Covid changed Newt Gingrich’s mind about health research funding
Read the full article in Politico.
…Senate Appropriations Committee leaders, Democratic and Republican, have agreed to add $2 billion in emergency funding to their version of the health care funding bill that includes NIH — above what Biden agreed to in the debt ceiling deal.
That’s likely a strategy to create a higher bar for negotiations, so that they can keep funding NIH flat, or could result in a small bump in funding, according to Ellie Dehoney, senior vice president at Research!America, a research advocacy organization.
Dehoney views the House version as a messaging bill signaling anger from a segment of the right toward the NIH and Fauci, rather than a sign Republicans have permanently soured on the agency.
“I think that NIH is going to remain a bipartisan priority and that the champions are still strong,” she said, adding, “this was actually a post-pandemic wave of anger more than a change in direction.”
Former Missouri Sen. Roy Blunt, an appropriator who was among the NIH’s biggest Republican champions, acknowledged that every health agency took a reputational hit during Covid.

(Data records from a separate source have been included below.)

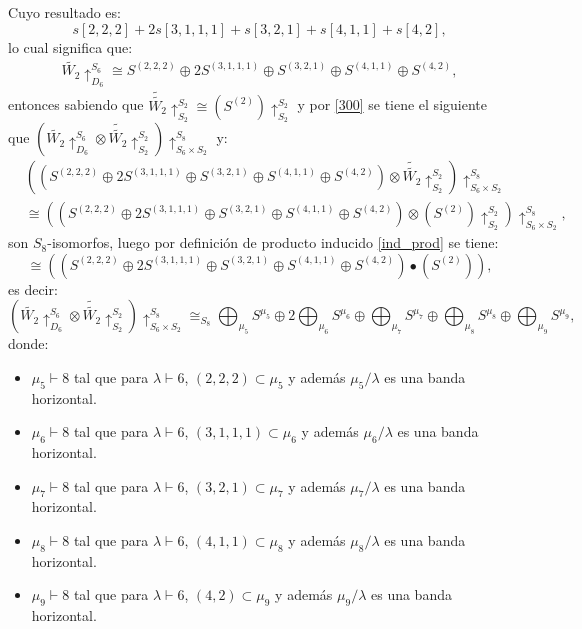 \documentclass[12pt]{book}
\theoremstyle{definition}
\newcounter{in}
\newcounter{ini}
\begin{document}
Cuyo resultado es:
$$s\left [ 2, 2, 2 \right ] + 2s\left [ 3, 1, 1, 1 \right ] + s\left [ 3, 2, 1 \right ] + s\left [ 4, 1, 1 \right ] + s\left [ 4, 2 \right ],$$
lo cual significa que:
\begin{equation}
\begin{aligned}
\tilde{W_{2}} \uparrow_{D_{6}}^{S_{6}}  \cong S^{(2, 2, 2)} \oplus 2S^{(3, 1, 1, 1)} \oplus S^{(3, 2, 1)} \oplus S^{(4, 1, 1)} \oplus S^{(4, 2)},
\end{aligned}
\end{equation}
entonces sabiendo que $\tilde{\tilde{W_{2}}} \uparrow_{S_{2}}^{S_{2}} \cong (S^{(2)}) \uparrow_{S_{2}}^{S_{2}}$ y por \ref{300} se tiene el siguiente que $(\tilde{W_{2}} \uparrow_{D_{6}}^{S_{6}} \otimes \tilde{\tilde{W_{2}}} \uparrow_{S_{2}}^{S_{2}}) \uparrow_{S_{6}\times S_{2}}^{S_{8}}$ y:
\begin{equation}
\begin{aligned}
 & ((S^{(2, 2, 2)} \oplus 2S^{(3, 1, 1, 1)} \oplus S^{(3, 2, 1)} \oplus S^{(4, 1, 1)} \oplus S^{(4, 2)}) \otimes \tilde{\tilde{W_{2}}} \uparrow_{S_{2}}^{S_{2}}) \uparrow_{S_{6}\times S_{2}}^{S_{8}} \\
& \cong  ((S^{(2, 2, 2)} \oplus 2S^{(3, 1, 1, 1)} \oplus S^{(3, 2, 1)} \oplus S^{(4, 1, 1)} \oplus S^{(4, 2)}) \otimes (S^{(2)}) \uparrow_{S_{2}}^{S_{2}}) \uparrow_{S_{6}\times S_{2}}^{S_{8}},
\end{aligned}
\end{equation}
son $S_{8}$-isomorfos, luego por definición de producto inducido  \ref{ind_prod} se tiene:
\begin{equation}
\cong  ((S^{(2, 2, 2)} \oplus 2S^{(3, 1, 1, 1)} \oplus S^{(3, 2, 1)} \oplus S^{(4, 1, 1)} \oplus S^{(4, 2)}) \bullet (S^{(2)})),
\end{equation}
es decir:
\begin{equation*}
(\tilde{W_{2}} \uparrow_{D_{6}}^{S_{6}} \otimes \tilde{\tilde{W_{2}}} \uparrow_{S_{2}}^{S_{2}}) \uparrow_{S_{6}\times S_{2}}^{S_{8}} \cong_{S_{8}} \bigoplus_{\mu_{5}} S^{\mu_{5}} \oplus 2\bigoplus_{\mu_{6}} S^{\mu_{6}} \oplus \bigoplus_{\mu_{7}} S^{\mu_{7}} \oplus \bigoplus_{\mu_{8}} S^{\mu_{8}} \oplus \bigoplus_{\mu_{9}} S^{\mu_{9}},
\end{equation*}
donde:
\begin{itemize}
\item $\mu_{5} \vdash 8$ tal que para $\lambda \vdash 6$, $(2,2,2) \subset \mu_{5}$ y además $\mu_{5} / \lambda$ es una banda horizontal. 
\item $\mu_{6} \vdash 8$ tal que para $\lambda \vdash 6$, $(3,1,1,1) \subset \mu_{6}$ y además $\mu_{6} / \lambda$ es una banda horizontal. 
\item $\mu_{7} \vdash 8$ tal que para $\lambda \vdash 6$, $(3,2,1) \subset \mu_{7}$ y además $\mu_{7} / \lambda$ es una banda horizontal.
\item $\mu_{8} \vdash 8$ tal que para $\lambda \vdash 6$, $(4,1,1) \subset \mu_{8}$ y además $\mu_{8} / \lambda$ es una banda horizontal.
\item $\mu_{9} \vdash 8$ tal que para $\lambda \vdash 6$, $(4,2) \subset \mu_{9}$ y además $\mu_{9} / \lambda$ es una banda horizontal.
\end{itemize}
\end{document}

In his view, the NIH isn’t being singled out. “The House is looking for places to cut spending and very few things are protected in that environment,” said Blunt, who retired at the end of the last Congress.
At the same time, he pointed to personalized medicine, immunotherapy and Alzheimer’s treatments as areas of rapid health care transformation. It would be a mistake for the U.S. not to lead the effort toward finding new cures for diseases, he added.
“We want those things to happen in our country, and to have the earliest benefit of those things. And one of the ways to see that that happens is a vibrant NIH,” Blunt said.